Install the required packages and define the bedrock runtime agent

In [104]:
!pip install boto3 --upgrade

import boto3
import json
import pandas as pd
from io import StringIO
region = boto3.Session().region_name

bedrock_agent_runtime = boto3.client('bedrock-agent-runtime',region_name='us-west-2')

modelId = "cohere.rerank-v3-5:0"
model_package_arn = f"arn:aws:bedrock:{region}::foundation-model/{modelId}"



## Reranking search results

Rerank requires just a single line of code to implement.

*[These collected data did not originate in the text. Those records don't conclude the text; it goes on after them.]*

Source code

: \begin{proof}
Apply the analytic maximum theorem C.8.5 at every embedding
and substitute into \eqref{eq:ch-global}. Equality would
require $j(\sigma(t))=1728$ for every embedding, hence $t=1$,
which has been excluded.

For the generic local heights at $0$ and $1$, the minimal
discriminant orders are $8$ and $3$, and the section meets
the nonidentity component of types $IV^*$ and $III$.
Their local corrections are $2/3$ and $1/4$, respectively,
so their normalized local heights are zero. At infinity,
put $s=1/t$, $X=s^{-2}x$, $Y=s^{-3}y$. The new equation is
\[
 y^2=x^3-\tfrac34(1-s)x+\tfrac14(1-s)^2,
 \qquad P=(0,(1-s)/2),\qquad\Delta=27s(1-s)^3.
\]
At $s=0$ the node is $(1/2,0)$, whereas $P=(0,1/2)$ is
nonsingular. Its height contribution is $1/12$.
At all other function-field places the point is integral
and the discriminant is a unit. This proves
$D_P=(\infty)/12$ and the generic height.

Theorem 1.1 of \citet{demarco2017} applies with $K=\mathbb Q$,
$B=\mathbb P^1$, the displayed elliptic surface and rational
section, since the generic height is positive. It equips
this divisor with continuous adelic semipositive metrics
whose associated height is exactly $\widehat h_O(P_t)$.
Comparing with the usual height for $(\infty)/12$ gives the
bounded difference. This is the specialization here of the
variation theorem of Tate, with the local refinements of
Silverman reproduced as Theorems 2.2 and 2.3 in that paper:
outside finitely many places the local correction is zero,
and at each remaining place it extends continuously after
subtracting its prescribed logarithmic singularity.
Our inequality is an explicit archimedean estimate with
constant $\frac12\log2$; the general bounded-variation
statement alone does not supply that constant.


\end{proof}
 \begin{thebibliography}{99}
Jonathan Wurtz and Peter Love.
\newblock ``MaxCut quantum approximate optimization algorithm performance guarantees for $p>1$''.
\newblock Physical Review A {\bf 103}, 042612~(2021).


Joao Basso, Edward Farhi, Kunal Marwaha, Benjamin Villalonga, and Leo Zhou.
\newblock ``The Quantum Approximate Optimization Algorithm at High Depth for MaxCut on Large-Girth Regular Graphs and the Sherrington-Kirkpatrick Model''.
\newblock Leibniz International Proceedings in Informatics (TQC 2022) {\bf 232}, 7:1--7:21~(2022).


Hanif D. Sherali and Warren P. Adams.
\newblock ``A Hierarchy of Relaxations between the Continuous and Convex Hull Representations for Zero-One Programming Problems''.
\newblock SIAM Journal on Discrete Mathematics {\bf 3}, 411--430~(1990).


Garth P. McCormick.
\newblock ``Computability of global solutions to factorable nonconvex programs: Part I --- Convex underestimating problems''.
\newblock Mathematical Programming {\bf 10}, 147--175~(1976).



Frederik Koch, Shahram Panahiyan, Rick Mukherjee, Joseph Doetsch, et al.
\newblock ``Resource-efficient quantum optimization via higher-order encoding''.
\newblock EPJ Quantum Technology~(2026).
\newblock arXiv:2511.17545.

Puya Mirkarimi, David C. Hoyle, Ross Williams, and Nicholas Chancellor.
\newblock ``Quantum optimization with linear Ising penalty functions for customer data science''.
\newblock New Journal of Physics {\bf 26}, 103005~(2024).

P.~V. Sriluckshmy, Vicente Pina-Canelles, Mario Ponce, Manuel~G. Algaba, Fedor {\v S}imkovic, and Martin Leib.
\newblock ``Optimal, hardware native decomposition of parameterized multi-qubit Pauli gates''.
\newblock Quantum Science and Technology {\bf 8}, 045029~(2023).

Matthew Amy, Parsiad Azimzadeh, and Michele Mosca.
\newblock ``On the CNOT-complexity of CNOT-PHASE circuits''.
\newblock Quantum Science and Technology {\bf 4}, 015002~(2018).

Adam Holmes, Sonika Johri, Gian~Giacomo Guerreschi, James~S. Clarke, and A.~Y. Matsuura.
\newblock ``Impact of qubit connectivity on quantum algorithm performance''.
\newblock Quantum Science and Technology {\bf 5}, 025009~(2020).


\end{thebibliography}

We have a list of documents treated as a FAQ list, however this list may not be optimally ranked for relevance to the user query. 

In [96]:
# Define the documents
documents = [
    "Reimbursing Travel Expenses: Easily manage your travel expenses by submitting them through our finance tool. Approvals are prompt and straightforward.",
    "Working from Abroad: Working remotely from another country is possible. Simply coordinate with your manager and ensure your availability during core hours.",
    "Health and Wellness Benefits: We care about your well-being and offer gym memberships, on-site yoga classes, and comprehensive health insurance.",
    "Performance Reviews Frequency: We conduct informal check-ins every quarter and formal performance reviews twice a year.",
    "Our mission is to innovate and create cutting-edge technology solutions that empower businesses and enhance user experiences.",
    "You can access your work email through the company's email platform, which is typically provided during the onboarding process.",
    "Essential tools include our project management software, communication platforms, and version control systems.",
    "Time-off requests are submitted through the HR portal, where you can also track your approved leave.",
    "We foster a collaborative and inclusive culture, encouraging open communication and a healthy work-life balance.",
    "Training materials and modules are accessible through our learning management system, which you'll receive access to during onboarding.",
    "Performance goals are outlined in your role-specific documentation and discussed during your performance review meetings.",
    "Regular company-wide updates are shared via email and our internal communication channels.",
    "We offer mentorship programs, online courses, and industry conferences to support your professional growth.",
    "Sensitive data should be accessed and handled with care, following our data security guidelines and training materials.",
    "Our company is committed to fostering an inclusive environment, and our policies are outlined in the employee handbook.",
    "You can volunteer for committees, join employee resource groups, or participate in company-wide events.",
    "Role transfers are handled through the HR department, who will guide you through the necessary steps.",
    "Benefit details and enrollment processes are provided during onboarding and can be accessed through the HR portal.",
    "Expense reimbursement is managed through an online system, where you can submit and track your expenses.",
    "You can report issues or provide feedback through our internal communication platforms or directly to your manager.",
    "Remote work policies are outlined in the company's work-from-home guidelines, which you'll receive during onboarding.",
    "Technical support is available through our help desk, where you can submit tickets for assistance.",
    "Travel policies, including expense guidelines and booking procedures, are detailed in the employee handbook.",
    "Community engagement opportunities are promoted through our social responsibility initiatives and volunteer programs."
]

In [97]:
def rerank_text(text_query, text_sources, num_results, model_package_arn):
    response = bedrock_agent_runtime.rerank(
        queries=[
            {
                "type": "TEXT",
                "textQuery": {
                    "text": text_query
                }
            }
        ],
        sources=text_sources,
        rerankingConfiguration={
            "type": "BEDROCK_RERANKING_MODEL",
            "bedrockRerankingConfiguration": {
                "numberOfResults": num_results,
                "modelConfiguration": {
                    "modelArn": model_package_arn,
                }
            }
        }
    )
    return response['results']

In [98]:
text_sources = []
for text in documents:
    text_sources.append({
        "type": "INLINE",
        "inlineDocumentSource": {
            "type": "TEXT",
            "textDocument": {
                "text": text,
            }
        }
    })

In [101]:
# Add the user query
query = "Can I work remotely for 3 days a week"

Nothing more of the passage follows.